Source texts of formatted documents
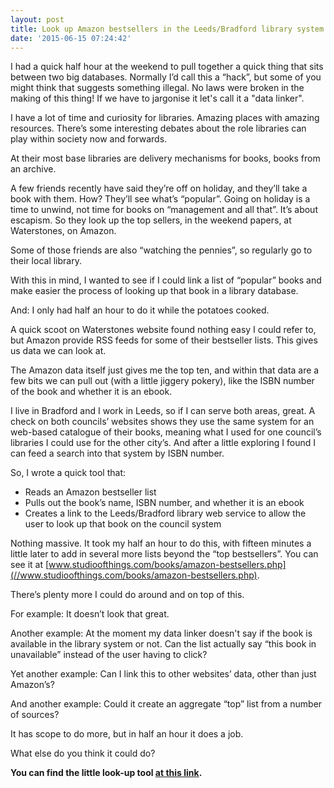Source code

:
 ```yaml
---
layout: post
title: Look up Amazon bestsellers in the Leeds/Bradford library system
date: '2015-06-15 07:24:42'
---
```


I had a quick half hour at the weekend to pull together a quick thing that sits between two big databases. Normally I’d call this a “hack”, but some of you might think that suggests something illegal. No laws were broken in the making of this thing! If we have to jargonise it let's call it a "data linker".

I have a lot of time and curiosity for libraries. Amazing places with amazing resources. There’s some interesting debates about the role libraries can play within society now and forwards.

At their most base libraries are delivery mechanisms for books, books from an archive.

A few friends recently have said they’re off on holiday, and they’ll take a book with them. How? They’ll see what’s “popular”. Going on holiday is a time to unwind, not time for books on “management and all that”. It’s about escapism. So they look up the top sellers, in the weekend papers, at Waterstones, on Amazon.

Some of those friends are also “watching the pennies”, so regularly go to their local library.

With this in mind, I wanted to see if I could link a list of “popular” books and make easier the process of looking up that book in a library database.

And: I only had half an hour to do it while the potatoes cooked.

A quick scoot on Waterstones website found nothing easy I could refer to, but Amazon provide RSS feeds for some of their bestseller lists. This gives us data we can look at.

The Amazon data itself just gives me the top ten, and within that data are a few bits we can pull out (with a little jiggery pokery), like the ISBN number of the book and whether it is an ebook.

I live in Bradford and I work in Leeds, so if I can serve both areas, great. A check on both councils’ websites shows they use the same system for an web-based catalogue of their books, meaning what I used for one council’s libraries I could use for the other city’s. And after a little exploring I found I can feed a search into that system by ISBN number.

So, I wrote a quick tool that:

* Reads an Amazon bestseller list
* Pulls out the book’s name, ISBN number, and whether it is an ebook
* Creates a link to the Leeds/Bradford library web service to allow the user to look up that book on the council system

Nothing massive. It took my half an hour to do this, with fifteen minutes a little later to add in several more lists beyond the “top bestsellers”. You can see it at [www.studioofthings.com/books/amazon-bestsellers.php](//www.studioofthings.com/books/amazon-bestsellers.php).

There’s plenty more I could do around and on top of this.

For example: It doesn’t look that great.

Another example: At the moment my data linker doesn't say if the book is available in the library system or not. Can the list actually say “this book in unavailable” instead of the user having to click?

Yet another example: Can I link this to other websites’ data, other than just Amazon’s?

And another example: Could it create an aggregate “top” list from a number of sources?

It has scope to do more, but in half an hour it does a job. 

What else do you think it could do?

**You can find the little look-up tool [at this link](//www.studioofthings.com/books/amazon-bestsellers.php).**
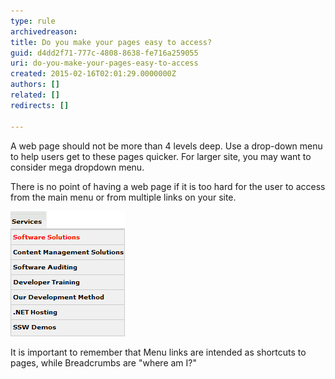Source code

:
 ```yaml
---
type: rule
archivedreason: 
title: Do you make your pages easy to access?
guid: d4dd2f71-777c-4808-8638-fe716a259055
uri: do-you-make-your-pages-easy-to-access
created: 2015-02-16T02:01:29.0000000Z
authors: []
related: []
redirects: []

---
```


A web page should not be more than 4 levels deep. Use a       drop-down menu to help users get to these pages quicker. For       larger site, you may want to consider mega dropdown menu.

There is no point of having a web page if it is too hard for       the user to access from the main menu or from multiple links       on your site.

<!--endintro-->

![Figure: Have a useful navigation system](/rules/do-you-make-your-pages-easy-to-access/drop_down_menu.gif)  

It is important to remember that Menu links are intended as shortcuts to pages, while Breadcrumbs are "where am I?"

Your objective: Reproduce the entries above word for word. Pictures stay out.

Task response:
Source code

:
 ```yaml
---
layout: post
title: Look up Amazon bestsellers in the Leeds/Bradford library system
date: '2015-06-15 07:24:42'
---
```


I had a quick half hour at the weekend to pull together a quick thing that sits between two big databases. Normally I’d call this a “hack”, but some of you might think that suggests something illegal. No laws were broken in the making of this thing! If we have to jargonise it let's call it a "data linker".

I have a lot of time and curiosity for libraries. Amazing places with amazing resources. There’s some interesting debates about the role libraries can play within society now and forwards.

At their most base libraries are delivery mechanisms for books, books from an archive.

A few friends recently have said they’re off on holiday, and they’ll take a book with them. How? They’ll see what’s “popular”. Going on holiday is a time to unwind, not time for books on “management and all that”. It’s about escapism. So they look up the top sellers, in the weekend papers, at Waterstones, on Amazon.

Some of those friends are also “watching the pennies”, so regularly go to their local library.

With this in mind, I wanted to see if I could link a list of “popular” books and make easier the process of looking up that book in a library database.

And: I only had half an hour to do it while the potatoes cooked.

A quick scoot on Waterstones website found nothing easy I could refer to, but Amazon provide RSS feeds for some of their bestseller lists. This gives us data we can look at.

The Amazon data itself just gives me the top ten, and within that data are a few bits we can pull out (with a little jiggery pokery), like the ISBN number of the book and whether it is an ebook.

I live in Bradford and I work in Leeds, so if I can serve both areas, great. A check on both councils’ websites shows they use the same system for an web-based catalogue of their books, meaning what I used for one council’s libraries I could use for the other city’s. And after a little exploring I found I can feed a search into that system by ISBN number.

So, I wrote a quick tool that:

* Reads an Amazon bestseller list
* Pulls out the book’s name, ISBN number, and whether it is an ebook
* Creates a link to the Leeds/Bradford library web service to allow the user to look up that book on the council system

Nothing massive. It took my half an hour to do this, with fifteen minutes a little later to add in several more lists beyond the “top bestsellers”. You can see it at [www.studioofthings.com/books/amazon-bestsellers.php](//www.studioofthings.com/books/amazon-bestsellers.php).

There’s plenty more I could do around and on top of this.

For example: It doesn’t look that great.

Another example: At the moment my data linker doesn't say if the book is available in the library system or not. Can the list actually say “this book in unavailable” instead of the user having to click?

Yet another example: Can I link this to other websites’ data, other than just Amazon’s?

And another example: Could it create an aggregate “top” list from a number of sources?

It has scope to do more, but in half an hour it does a job. 

What else do you think it could do?

**You can find the little look-up tool [at this link](//www.studioofthings.com/books/amazon-bestsellers.php).**
Source code

:
 ```yaml
---
type: rule
archivedreason: 
title: Do you make your pages easy to access?
guid: d4dd2f71-777c-4808-8638-fe716a259055
uri: do-you-make-your-pages-easy-to-access
created: 2015-02-16T02:01:29.0000000Z
authors: []
related: []
redirects: []

---
```


A web page should not be more than 4 levels deep. Use a       drop-down menu to help users get to these pages quicker. For       larger site, you may want to consider mega dropdown menu.

There is no point of having a web page if it is too hard for       the user to access from the main menu or from multiple links       on your site.

<!--endintro-->

![Figure: Have a useful navigation system](/rules/do-you-make-your-pages-easy-to-access/drop_down_menu.gif)  

It is important to remember that Menu links are intended as shortcuts to pages, while Breadcrumbs are "where am I?"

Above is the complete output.